[Date Prev][Date Next] [Thread Prev][Thread Next] [Date Index] [Thread Index]

Re: policy regarding redistributable binary files in upstream tarballs



On Thu, 2014-11-20 at 13:46 +0800, Paul Wise wrote:
> On Thu, Nov 20, 2014 at 1:14 PM, Ben Finney wrote:
> 
> > But a growing number of upstreams disagree, so those upstreams are
> > likely to be actively opposed to your recommendation to patches 
> > which remove non-source files from the VCS repository.
> 
> I wonder about the basis for that disagreement.

In the GNU model the tarball doesn't just provide sources.  It is a
complete packaging system.  It checks for build prerequisites, does the
build, checks for install prerequisites, does the install, and does
uninstall.  It does all that because upstream wants people to use their
project - regardless of whether their distro packages it.  Combine that
with wanting to keep the perquisite list small including things like
minified jquery libraries is exactly the right thing to do.

> Putting all third-party libraries into a separate place (tarball,
> repo, branch or dir).
> 
> Putting all pre-built files into a separate place (tarball, repo,
> branch or dir).

Those suggestions may make things easier for Debian, but they do so by
making life harder for upstream's other users.  That isn't going to
happen, or at least for me it wouldn't.  If my DD alter ego asked my
upstream ego to make things much harder for his other users, he would be
politely told where he could shove his suggestion.

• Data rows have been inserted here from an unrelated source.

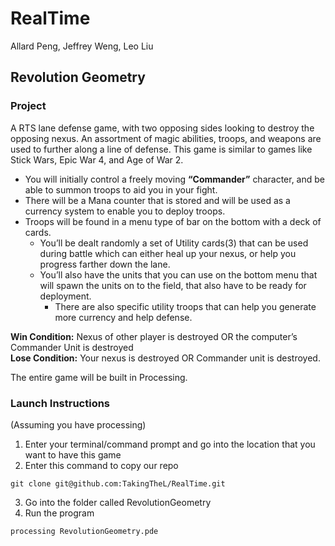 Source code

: # RealTime
Allard Peng, Jeffrey Weng, Leo Liu

## Revolution Geometry

### Project
A RTS lane defense game, with two opposing sides looking to destroy the opposing nexus. An assortment of magic abilities, troops, and weapons are used to further along a line of defense. This game is similar to games like Stick Wars, Epic War 4, and Age of War 2. 

* You will initially control a freely moving **“Commander”** character, and be able to summon troops to aid you in your fight. 
* There will be a Mana counter that is stored and will be used as a currency system to enable you to deploy troops. 
* Troops will be found in a menu type of bar on the bottom with a deck of cards. 
  * You’ll be dealt randomly a set of Utility cards(3) that can be used during battle which can either heal up your nexus, or help you progress farther down the lane. 
  * You’ll also have the units that you can use on the bottom menu that will spawn the units on to the field, that also have to be ready for deployment. 
    * There are also specific utility troops that can help you generate more currency and help defense. 
 
**Win Condition:** Nexus of other player is destroyed OR the computer’s Commander Unit is destroyed </br>
**Lose Condition:** Your nexus is destroyed OR Commander unit is destroyed.

The entire game will be built in Processing.

### Launch Instructions
(Assuming you have processing)
1. Enter your terminal/command prompt and go into the location that you want to have this game
2. Enter this command to copy our repo
```
git clone git@github.com:TakingTheL/RealTime.git
```
3. Go into the folder called RevolutionGeometry
4. Run the program
```
processing RevolutionGeometry.pde
```
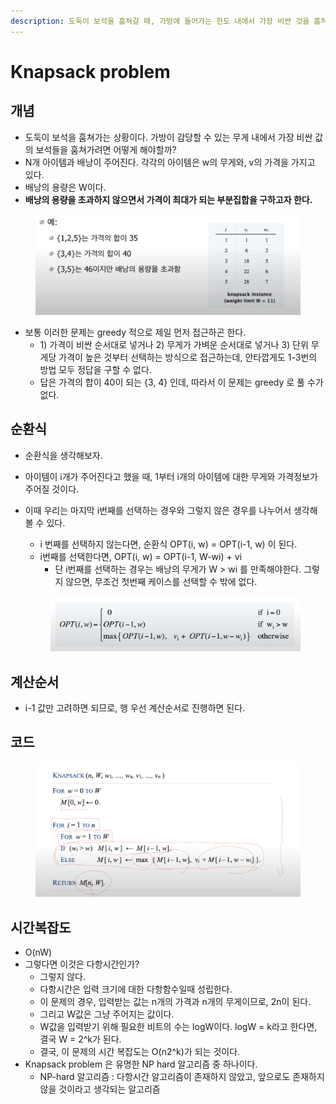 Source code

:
 ```yaml
---
description: 도둑이 보석을 훔쳐갈 때, 가방에 들어가는 한도 내에서 가장 비싼 것을 훔쳐가려면 어떻게 해야할까?
---
```


# Knapsack problem

## 개념

* 도둑이 보석을 훔쳐가는 상황이다. 가방이 감당할 수 있는 무게 내에서 가장 비싼 값의 보석들을 훔쳐가려면 어떻게 해야할까?&#x20;
* N개 아이템과 배낭이 주어진다. 각각의 아이템은 w의 무게와, v의 가격을 가지고 있다.&#x20;
* 배낭의 용량은 W이다.
* **배낭의 용량을 초과하지 않으면서 가격이 최대가 되는 부분집합을 구하고자 한다.**&#x20;

<figure><img src="../../../.gitbook/assets/image (12) (5).png" alt=""><figcaption></figcaption></figure>

* 보통 이러한 문제는 greedy 적으로 제일 먼저 접근하곤 한다.&#x20;
  * 1\) 가격이 비싼 순서대로 넣거나 2) 무게가 가벼운 순서대로 넣거나 3) 단위 무게당 가격이 높은 것부터 선택하는 방식으로 접근하는데, 안타깝게도 1-3번의 방법 모두 정답을 구할 수 없다.&#x20;
  * 답은 가격의 합이 40이 되는 {3, 4} 인데, 따라서 이 문제는 greedy 로 풀 수가 없다.&#x20;

## 순환식

* 순환식을 생각해보자.&#x20;
* 아이템이 i개가 주어진다고 했을 때, 1부터 i개의 아이템에 대한 무게와 가격정보가 주어질 것이다.&#x20;
*   이때 우리는 마지막 i번째를 선택하는 경우와 그렇지 않은 경우를 나누어서 생각해볼 수 있다.&#x20;

    * i 번째를 선택하지 않는다면, 순환식 OPT(i, w) = OPT(i-1, w) 이 된다.&#x20;
    * i번째를 선택한다면, OPT(i, w) = OPT(i-1, W-wi) + vi&#x20;
      * 단 i번째를 선택하는 경우는 배낭의 무게가 W >  wi 를 만족해야한다. 그렇지 않으면, 무조건 첫번째 케이스를 선택할 수 밖에 없다.&#x20;

    <figure><img src="../../../.gitbook/assets/image (25) (1).png" alt=""><figcaption></figcaption></figure>



## 계산순서

* i-1 값만 고려하면 되므로, 행 우선 계산순서로 진행하면 된다. &#x20;

## 코드&#x20;

<figure><img src="../../../.gitbook/assets/image (6) (3) (1).png" alt=""><figcaption></figcaption></figure>



## 시간복잡도

* O(nW)
* 그렇다면 이것은 다항시간인가?&#x20;
  * 그렇지 않다.&#x20;
  * 다항시간은 입력 크기에 대한 다항함수일때 성립한다.&#x20;
  * 이 문제의 경우, 입력받는 값는 n개의 가격과 n개의 무게이므로, 2n이 된다.&#x20;
  * 그리고 W값은 그냥 주어지는 값이다.&#x20;
  * W값을 입력받기 위해 필요한 비트의 수는 logW이다. logW = k라고 한다면, 결국 W = 2^k가 된다.&#x20;
  * 결국, 이 문제의 시간 복잡도는 O(n2^k)가 되는 것이다.&#x20;
* Knapsack problem 은 유명한 NP hard 알고리즘 중 하나이다.&#x20;
  * NP-hard 알고리즘 : 다항시간 알고리즘이 존재하지 않았고, 앞으로도 존재하지 않을 것이라고 생각되는 알고리즘

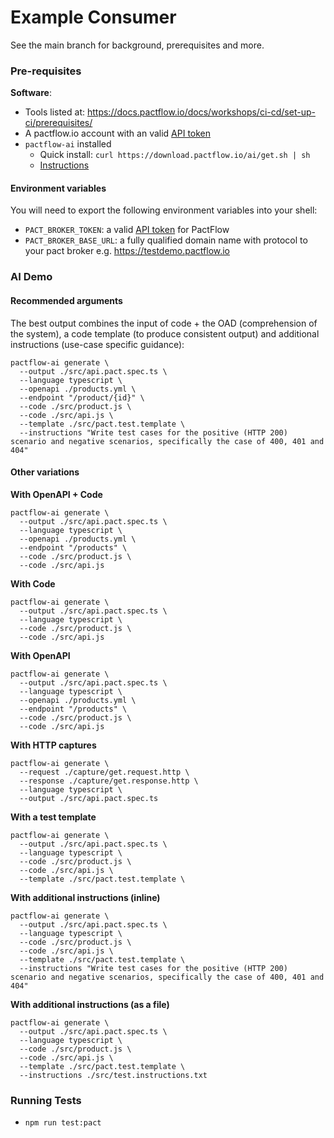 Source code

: # Example Consumer

See the main branch for background, prerequisites and more.

### Pre-requisites

**Software**:

* Tools listed at: https://docs.pactflow.io/docs/workshops/ci-cd/set-up-ci/prerequisites/
* A pactflow.io account with an valid [API token](https://docs.pactflow.io/docs/getting-started/#configuring-your-api-token)
* `pactflow-ai` installed 
  * Quick install: `curl https://download.pactflow.io/ai/get.sh | sh`
  * [Instructions](https://docs.pactflow.io/docs/ai/quick-start)

#### Environment variables

You will need to export the following environment variables into your shell:

* `PACT_BROKER_TOKEN`: a valid [API token](https://docs.pactflow.io/docs/getting-started/#configuring-your-api-token) for PactFlow
* `PACT_BROKER_BASE_URL`: a fully qualified domain name with protocol to your pact broker e.g. https://testdemo.pactflow.io

### AI Demo

#### Recommended arguments

The best output combines the input of code + the OAD (comprehension of the system), a code template (to produce consistent output) and additional instructions (use-case specific guidance):
```
pactflow-ai generate \
  --output ./src/api.pact.spec.ts \
  --language typescript \
  --openapi ./products.yml \
  --endpoint "/product/{id}" \
  --code ./src/product.js \
  --code ./src/api.js \
  --template ./src/pact.test.template \
  --instructions "Write test cases for the positive (HTTP 200) scenario and negative scenarios, specifically the case of 400, 401 and 404"
```

#### Other variations

**With OpenAPI + Code**
```
pactflow-ai generate \
  --output ./src/api.pact.spec.ts \
  --language typescript \
  --openapi ./products.yml \
  --endpoint "/products" \
  --code ./src/product.js \
  --code ./src/api.js
```

**With Code**
```
pactflow-ai generate \
  --output ./src/api.pact.spec.ts \
  --language typescript \
  --code ./src/product.js \
  --code ./src/api.js
```

**With OpenAPI**
```
pactflow-ai generate \
  --output ./src/api.pact.spec.ts \
  --language typescript \
  --openapi ./products.yml \
  --endpoint "/products" \
  --code ./src/product.js \
  --code ./src/api.js
```

**With HTTP captures**
```
pactflow-ai generate \
  --request ./capture/get.request.http \
  --response ./capture/get.response.http \
  --language typescript \
  --output ./src/api.pact.spec.ts
```  

**With a test template**
```
pactflow-ai generate \
  --output ./src/api.pact.spec.ts \
  --language typescript \
  --code ./src/product.js \
  --code ./src/api.js \
  --template ./src/pact.test.template \
```

**With additional instructions (inline)**
```
pactflow-ai generate \
  --output ./src/api.pact.spec.ts \
  --language typescript \
  --code ./src/product.js \
  --code ./src/api.js \
  --template ./src/pact.test.template \
  --instructions "Write test cases for the positive (HTTP 200) scenario and negative scenarios, specifically the case of 400, 401 and 404"
```

**With additional instructions (as a file)**
```
pactflow-ai generate \
  --output ./src/api.pact.spec.ts \
  --language typescript \
  --code ./src/product.js \
  --code ./src/api.js \
  --template ./src/pact.test.template \
  --instructions ./src/test.instructions.txt
```

### Running Tests

* `npm run test:pact`
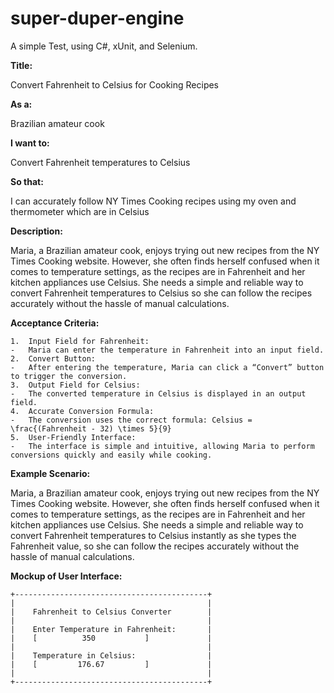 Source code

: # super-duper-engine
A simple Test, using C#, xUnit, and Selenium.


**Title:**

Convert Fahrenheit to Celsius for Cooking Recipes

**As a:**

Brazilian amateur cook

**I want to:**

Convert Fahrenheit temperatures to Celsius

**So that:**

I can accurately follow NY Times Cooking recipes using my oven and thermometer which are in Celsius

**Description:**

Maria, a Brazilian amateur cook, enjoys trying out new recipes from the NY Times Cooking website. However, she often finds herself confused when it comes to temperature settings, as the recipes are in Fahrenheit and her kitchen appliances use Celsius. She needs a simple and reliable way to convert Fahrenheit temperatures to Celsius so she can follow the recipes accurately without the hassle of manual calculations.

**Acceptance Criteria:**

	1.	Input Field for Fahrenheit:
	-	Maria can enter the temperature in Fahrenheit into an input field.
	2.	Convert Button:
	-	After entering the temperature, Maria can click a “Convert” button to trigger the conversion.
	3.	Output Field for Celsius:
	-	The converted temperature in Celsius is displayed in an output field.
	4.	Accurate Conversion Formula:
	-	The conversion uses the correct formula: Celsius = \frac{(Fahrenheit - 32) \times 5}{9}
	5.	User-Friendly Interface:
	-	The interface is simple and intuitive, allowing Maria to perform conversions quickly and easily while cooking.

**Example Scenario:**

Maria, a Brazilian amateur cook, enjoys trying out new recipes from the NY Times Cooking website. However, she often finds herself confused when it comes to temperature settings, as the recipes are in Fahrenheit and her kitchen appliances use Celsius. She needs a simple and reliable way to convert Fahrenheit temperatures to Celsius instantly as she types the Fahrenheit value, so she can follow the recipes accurately without the hassle of manual calculations.

**Mockup of User Interface:**

```
+-------------------------------------------+
|                                           |
|    Fahrenheit to Celsius Converter        |
|                                           |
|    Enter Temperature in Fahrenheit:       |
|    [          350           ]             |
|                                           |
|    Temperature in Celsius:                |
|    [         176.67         ]             |
|                                           |
+-------------------------------------------+
```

Personally, I think Debian passing judgement on what is upstream
pristine tarballs is over the top.  It's upstream's original work, not
Debian's.  Ideally we are just mirroring it.  (That we often aren't is
part of the problem.)  We should be happy enough to accept their
assurances on having obtained whatever licenses they need for what is in
them. [0]

Admittedly this meshes well with my experience that they are often
fairly lax about what they put in those tarballs.  Their "make
distclean" scripts are often not as good as they could be, which means
all sorts of crap it left lying around. Vim .swp files and compiler
intermediates spring to mind.  I have no idea what license would apply
to a .swp file, but I do know that for all practical purposes it doesn't
matter and I'd rather Debian didn't insist I find out. [1]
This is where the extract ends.